楽天グループについて分析します。直近で2022年第2四半期決算が発表され、なんと8四半期連続営業赤字という状況です。8四半期ですから、丸2年ということになります。ずっと赤字を計上しているわけです。この赤字の原因というのが、楽天モバイル事業(携帯電話事業)になるわけなんですが、この赤字がいったい、いつ黒字化するのか?というのが大きな焦点になっているのです。私が見るところによると、楽天はこのモバイル事業を、そもそも続けていけるものなのか?と疑問を抱いているわけです。逆にモバイル事業がなかったら、楽天はどれだけ良くなるのか?どのような株価がつくのか?ということも、この記事では試算をしています。ぜひ楽天の株価や、事業に興味のある方はご覧になっていただければと思います。 (『 バリュー株投資家の見方|つばめ投資顧問 バリュー株投資家の見方|つばめ投資顧問 』栫井駿介)
株式投資アドバイザー、証券アナリスト。1986年、鹿児島県生まれ。県立鶴丸高校、東京大学経済学部卒業。大手証券会社にて投資銀行業務に従事した後、2016年に独立しつばめ投資顧問設立。2011年、証券アナリスト第2次レベル試験合格。2015年、大前研一氏が主宰するBOND-BBTプログラムにてMBA取得。
8四半期連続赤字、累計5,000億円
まずこの利益のグラフです。8四半期連続赤字・累計5,000億円となっています。
このように四半期ごとの営業利益の推移を見るとずっと赤字が続いている。これは会社全体での数字です。これを分解してみますと、上図のようになるわけです。

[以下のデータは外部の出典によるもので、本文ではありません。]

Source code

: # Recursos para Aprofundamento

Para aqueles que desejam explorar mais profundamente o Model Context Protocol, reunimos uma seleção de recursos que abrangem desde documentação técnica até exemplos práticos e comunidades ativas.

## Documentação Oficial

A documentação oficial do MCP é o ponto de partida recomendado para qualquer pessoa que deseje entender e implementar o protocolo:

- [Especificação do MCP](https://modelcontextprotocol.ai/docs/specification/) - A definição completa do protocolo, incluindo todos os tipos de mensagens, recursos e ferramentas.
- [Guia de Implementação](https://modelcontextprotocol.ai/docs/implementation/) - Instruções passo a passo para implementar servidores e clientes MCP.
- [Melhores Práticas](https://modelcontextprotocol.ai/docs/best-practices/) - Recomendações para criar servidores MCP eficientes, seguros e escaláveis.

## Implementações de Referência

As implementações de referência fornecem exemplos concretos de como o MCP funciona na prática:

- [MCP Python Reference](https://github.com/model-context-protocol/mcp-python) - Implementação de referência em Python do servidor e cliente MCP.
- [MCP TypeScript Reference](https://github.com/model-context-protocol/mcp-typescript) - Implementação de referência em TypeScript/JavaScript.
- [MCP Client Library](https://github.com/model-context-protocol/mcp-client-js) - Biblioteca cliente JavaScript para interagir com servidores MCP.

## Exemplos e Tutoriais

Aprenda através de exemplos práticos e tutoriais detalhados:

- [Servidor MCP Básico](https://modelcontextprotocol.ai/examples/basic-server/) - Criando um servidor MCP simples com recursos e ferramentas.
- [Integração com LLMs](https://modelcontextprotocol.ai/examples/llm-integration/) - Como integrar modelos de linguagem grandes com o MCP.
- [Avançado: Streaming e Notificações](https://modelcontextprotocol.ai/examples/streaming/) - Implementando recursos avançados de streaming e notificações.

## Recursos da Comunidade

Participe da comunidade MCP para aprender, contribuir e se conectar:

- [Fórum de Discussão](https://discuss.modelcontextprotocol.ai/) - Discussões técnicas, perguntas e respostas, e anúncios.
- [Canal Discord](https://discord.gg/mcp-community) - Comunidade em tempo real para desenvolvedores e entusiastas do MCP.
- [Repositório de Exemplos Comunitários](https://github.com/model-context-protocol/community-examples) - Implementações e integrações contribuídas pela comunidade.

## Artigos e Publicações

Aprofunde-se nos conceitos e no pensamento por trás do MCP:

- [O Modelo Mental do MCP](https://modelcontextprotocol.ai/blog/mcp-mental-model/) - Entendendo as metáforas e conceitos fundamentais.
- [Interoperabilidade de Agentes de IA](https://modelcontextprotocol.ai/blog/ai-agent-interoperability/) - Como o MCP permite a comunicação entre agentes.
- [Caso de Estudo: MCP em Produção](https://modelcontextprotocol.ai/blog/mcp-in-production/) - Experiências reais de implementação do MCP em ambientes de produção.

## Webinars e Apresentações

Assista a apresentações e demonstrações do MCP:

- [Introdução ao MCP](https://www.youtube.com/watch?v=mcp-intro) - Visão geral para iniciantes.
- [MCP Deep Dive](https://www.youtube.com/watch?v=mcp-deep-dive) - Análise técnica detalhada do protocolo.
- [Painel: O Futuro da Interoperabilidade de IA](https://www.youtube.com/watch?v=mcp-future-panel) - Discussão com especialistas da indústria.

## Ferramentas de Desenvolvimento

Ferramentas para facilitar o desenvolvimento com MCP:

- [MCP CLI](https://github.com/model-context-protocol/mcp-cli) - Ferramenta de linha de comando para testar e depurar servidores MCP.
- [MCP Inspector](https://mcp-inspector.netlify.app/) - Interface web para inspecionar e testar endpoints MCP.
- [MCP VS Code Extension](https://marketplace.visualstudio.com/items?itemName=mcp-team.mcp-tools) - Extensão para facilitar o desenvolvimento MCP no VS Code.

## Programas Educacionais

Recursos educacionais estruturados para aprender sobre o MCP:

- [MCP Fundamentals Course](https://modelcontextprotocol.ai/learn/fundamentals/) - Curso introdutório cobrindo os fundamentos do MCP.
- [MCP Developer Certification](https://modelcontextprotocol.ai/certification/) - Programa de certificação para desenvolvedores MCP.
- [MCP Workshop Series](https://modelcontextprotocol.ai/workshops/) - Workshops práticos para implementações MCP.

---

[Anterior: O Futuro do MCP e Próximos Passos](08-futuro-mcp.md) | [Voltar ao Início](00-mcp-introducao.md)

モバイル以外、つまり携帯電話事業以外は実は堅調です。ずっと400億円から600億円の黒字を四半期で継続しているのです。
年間に直すと、2,000数百億円という数字になるんではないかと思います。しかし足を引っ張っているのがモバイル事業ということで、どんどん赤字が広がっている状況です。

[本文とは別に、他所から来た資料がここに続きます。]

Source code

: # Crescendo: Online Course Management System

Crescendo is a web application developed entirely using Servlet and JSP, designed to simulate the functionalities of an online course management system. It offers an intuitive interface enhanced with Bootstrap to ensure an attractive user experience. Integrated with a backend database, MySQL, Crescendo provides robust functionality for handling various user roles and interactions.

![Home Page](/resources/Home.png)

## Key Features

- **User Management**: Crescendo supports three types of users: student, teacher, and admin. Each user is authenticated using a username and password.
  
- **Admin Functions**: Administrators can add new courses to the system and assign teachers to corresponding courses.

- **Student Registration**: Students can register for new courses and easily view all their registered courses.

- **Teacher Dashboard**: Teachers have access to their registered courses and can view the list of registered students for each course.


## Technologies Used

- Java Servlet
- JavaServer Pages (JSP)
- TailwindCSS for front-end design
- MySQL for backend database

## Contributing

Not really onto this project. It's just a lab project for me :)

四半期で1,000億円単位の赤字。これを1年に直すと4,000億円単位の赤字ということになるわけです。
これはかなり厳しいです。
せっかくモバイル以外の事業、つまり楽天市場とか楽天トラベル、楽天銀行、楽天証券、クレジットカード事業などから出た利益を丸々モバイルでつぶして、なお赤字を掘っている。
そのような状況になっているのです。
0円プラン終了で、22万回線減少
そんな中、いよいよこの赤字を改善しないと、どうにもならないということになりました。
これだけ赤字が膨れ上がってしまうと、いよいよ会社にお金がなくなってきます。さらにお金を借りようと思っても、こんな赤字を垂れ流し続けてる会社にお金貸せないということになります。

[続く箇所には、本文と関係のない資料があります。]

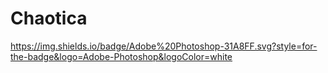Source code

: # Chaotica

https://img.shields.io/badge/Adobe%20Photoshop-31A8FF.svg?style=for-the-badge&logo=Adobe-Photoshop&logoColor=white
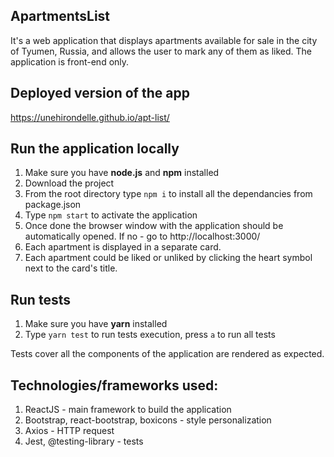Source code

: ## ApartmentsList

It's a web application that displays apartments available for sale in the city of Tyumen, Russia, and allows the user to mark any of them as liked. 
The application is front-end only.

## Deployed version of the app

https://unehirondelle.github.io/apt-list/

## Run the application locally

1. Make sure you have **node.js** and **npm** installed
2. Download the project
3. From the root directory type `npm i` to install all the dependancies from package.json
4. Type `npm start` to activate the application
5. Once done the browser window with the application should be automatically opened. If no - go to http://localhost:3000/
6. Each apartment is displayed in a separate card.
7. Each apartment could be liked or unliked by clicking the heart symbol next to the card's title.

## Run tests

1. Make sure you have **yarn** installed
2. Type `yarn test` to run tests execution, press `a` to run all tests

Tests cover all the components of the application are rendered as expected.

## Technologies/frameworks used:

1. ReactJS - main framework to build the application
2. Bootstrap, react-bootstrap, boxicons - style personalization
3. Axios - HTTP request
4. Jest, @testing-library - tests

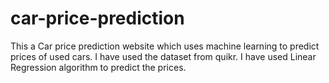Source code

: # car-price-prediction
This a Car price prediction website which uses machine learning to predict prices of used cars.
I have used the dataset from quikr.
I have used Linear Regression algorithm to predict the prices.
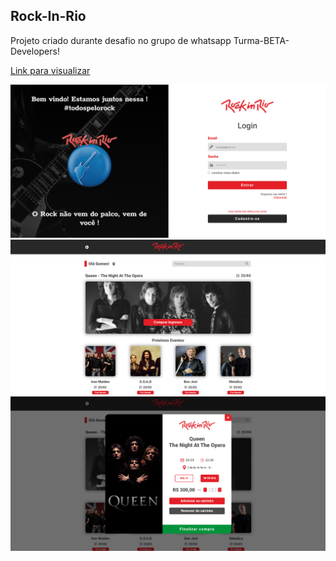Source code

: ## Rock-In-Rio
Projeto criado durante desafio no grupo de whatsapp Turma-BETA-Developers!

[Link para visualizar](https://lipzdev.github.io/Rock-in-rio/)

![Preview](https://github.com/LipzDev/Rock-In-Rio/blob/main/preview/preview.png)
![Preview](https://github.com/LipzDev/Rock-In-Rio/blob/main/preview/preview2.png)
![Preview](https://github.com/LipzDev/Rock-In-Rio/blob/main/preview/preview3.png)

どんどん財務的に自らの首を絞めているわけです。これを解消するために何を行ったかというと、直近で「0円プラン」が終了したのです。
この0円プラン、1Gまでだったら料金は発生しません。「契約しても、0円でいいです」というプランをやっていました。
2021年1月から0円プランを開始しました。そこから契約数が、大きく伸び、200万回線だったのが、350万~450万そして500万と順調に伸びていきました。
ところが、ここにきて「0円プランはもうやってられない」と。当然ですよね、あれだけ赤字を計上し続けていたら、もう0円ではやっていけない。
0円ということは、タダです。お金もらわないというだけではなくて、彼らのために様々な投資費用をかけないといけないわけですから、とにかく無駄になっているのです。そこで0円プラン終了を発表しました。
そこでどうなったか?
2022年5月に0円プラン終了を発表すると、そこからの3ヶ月で22万回線の解約が起きたのです。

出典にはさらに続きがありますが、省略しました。